It is important to note that obesity paradox associations are not only observed in hemodialysis patients but have also been seen in peritoneal dialysis patients. In a cohort of 10,896 peritoneal dialysis patients, the association of baseline serum creatinine level as a surrogate of muscle mass and its change during the first 3 months thereafter with all-cause mortality was examined. Compared with patients with serum creatinine levels of 8.0 to <10 mg/dl, patients with serum creatinine levels of <4.0 mg/dl and 4.0 to <6 mg/dl had 36% and 19% higher risks of death, respectively, whereas patients with serum creatinine levels of 10.0 to <12 mg/dl, 12.0 to <14 mg/dl, and >14.0 mg/dl had 12%, 29%, and 36% lower risks of death, respectively. Decreases in serum creatinine level exceeding 1.0 mg/dl during the 3 months predicted an additional increased risk of death. The investigators concluded that muscle mass reflected in serum creatinine levels were associated with survival in peritoneal dialysis patients.

Is the Obesity Paradox a Statistical Fallacy?
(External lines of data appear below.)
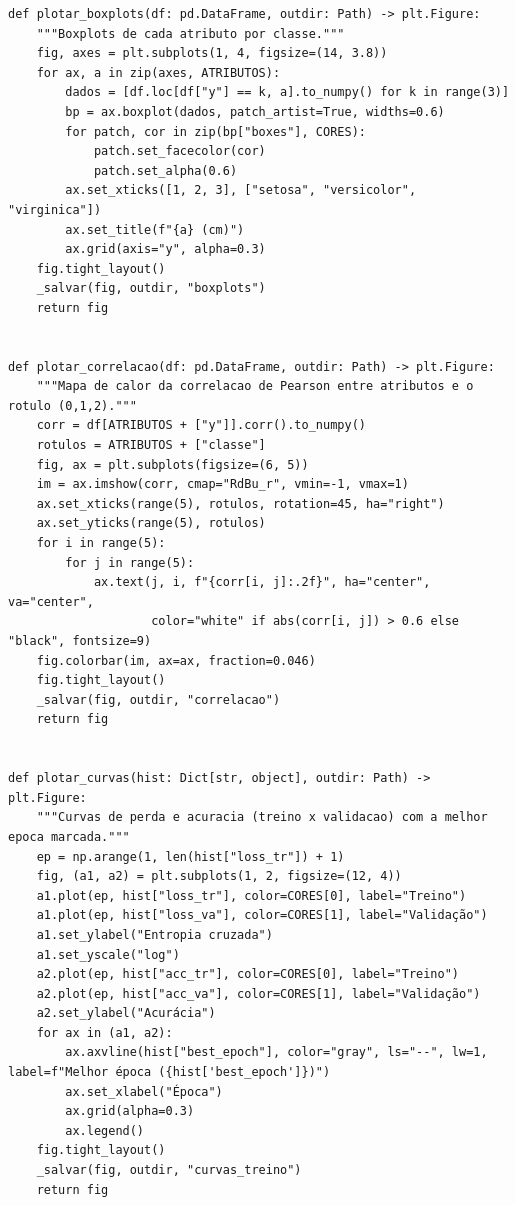 \documentclass[12pt,a4paper]{article}
\begin{document}
{\begin{lstlisting}[caption={Programa completo \texttt{iris\_mlp.py}.},label={lst:iris_mlp}]
def plotar_boxplots(df: pd.DataFrame, outdir: Path) -> plt.Figure:
    """Boxplots de cada atributo por classe."""
    fig, axes = plt.subplots(1, 4, figsize=(14, 3.8))
    for ax, a in zip(axes, ATRIBUTOS):
        dados = [df.loc[df["y"] == k, a].to_numpy() for k in range(3)]
        bp = ax.boxplot(dados, patch_artist=True, widths=0.6)
        for patch, cor in zip(bp["boxes"], CORES):
            patch.set_facecolor(cor)
            patch.set_alpha(0.6)
        ax.set_xticks([1, 2, 3], ["setosa", "versicolor", "virginica"])
        ax.set_title(f"{a} (cm)")
        ax.grid(axis="y", alpha=0.3)
    fig.tight_layout()
    _salvar(fig, outdir, "boxplots")
    return fig


def plotar_correlacao(df: pd.DataFrame, outdir: Path) -> plt.Figure:
    """Mapa de calor da correlacao de Pearson entre atributos e o rotulo (0,1,2)."""
    corr = df[ATRIBUTOS + ["y"]].corr().to_numpy()
    rotulos = ATRIBUTOS + ["classe"]
    fig, ax = plt.subplots(figsize=(6, 5))
    im = ax.imshow(corr, cmap="RdBu_r", vmin=-1, vmax=1)
    ax.set_xticks(range(5), rotulos, rotation=45, ha="right")
    ax.set_yticks(range(5), rotulos)
    for i in range(5):
        for j in range(5):
            ax.text(j, i, f"{corr[i, j]:.2f}", ha="center", va="center",
                    color="white" if abs(corr[i, j]) > 0.6 else "black", fontsize=9)
    fig.colorbar(im, ax=ax, fraction=0.046)
    fig.tight_layout()
    _salvar(fig, outdir, "correlacao")
    return fig


def plotar_curvas(hist: Dict[str, object], outdir: Path) -> plt.Figure:
    """Curvas de perda e acuracia (treino x validacao) com a melhor epoca marcada."""
    ep = np.arange(1, len(hist["loss_tr"]) + 1)
    fig, (a1, a2) = plt.subplots(1, 2, figsize=(12, 4))
    a1.plot(ep, hist["loss_tr"], color=CORES[0], label="Treino")
    a1.plot(ep, hist["loss_va"], color=CORES[1], label="Validação")
    a1.set_ylabel("Entropia cruzada")
    a1.set_yscale("log")
    a2.plot(ep, hist["acc_tr"], color=CORES[0], label="Treino")
    a2.plot(ep, hist["acc_va"], color=CORES[1], label="Validação")
    a2.set_ylabel("Acurácia")
    for ax in (a1, a2):
        ax.axvline(hist["best_epoch"], color="gray", ls="--", lw=1, label=f"Melhor época ({hist['best_epoch']})")
        ax.set_xlabel("Época")
        ax.grid(alpha=0.3)
        ax.legend()
    fig.tight_layout()
    _salvar(fig, outdir, "curvas_treino")
    return fig



\end{lstlisting}}
\end{document}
It has been argued that the inverse association between BMI and mortality observed under the obesity paradox in dialysis patients may be a consequence of residual confounding. Thus, marginal structural model analysis, a technique that accounts for time-varying confounders, may be more appropriate to investigate this association.47, 48, 49, 50 In a recent study of the associations between BMI and all-cause mortality among 123,624 adult hemodialysis patients comprising 45% women and 32% African Americans, BMI showed a linear incremental inverse association with mortality across all models. Compared with the reference (BMI 25 to <27.5 kg/m2), a BMI of <18 kg/m2 was associated with a 3.2-fold higher death risk (hazard rate [HR] = 3.17, 95% confidence interval [CI] = 3.05−3.29). Furthermore, mortality risk was incrementally lower with increasing BMI levels, with the greatest survival advantage observed with a BMI of 40 to <45 kg/m2 (HR = 0.69, 95% CI = 0.64−0.75). This study suggested that the linear inverse relationship between BMI and mortality is robust across models, including marginal statistical model analyses that more completely account for time-varying confounders and biases.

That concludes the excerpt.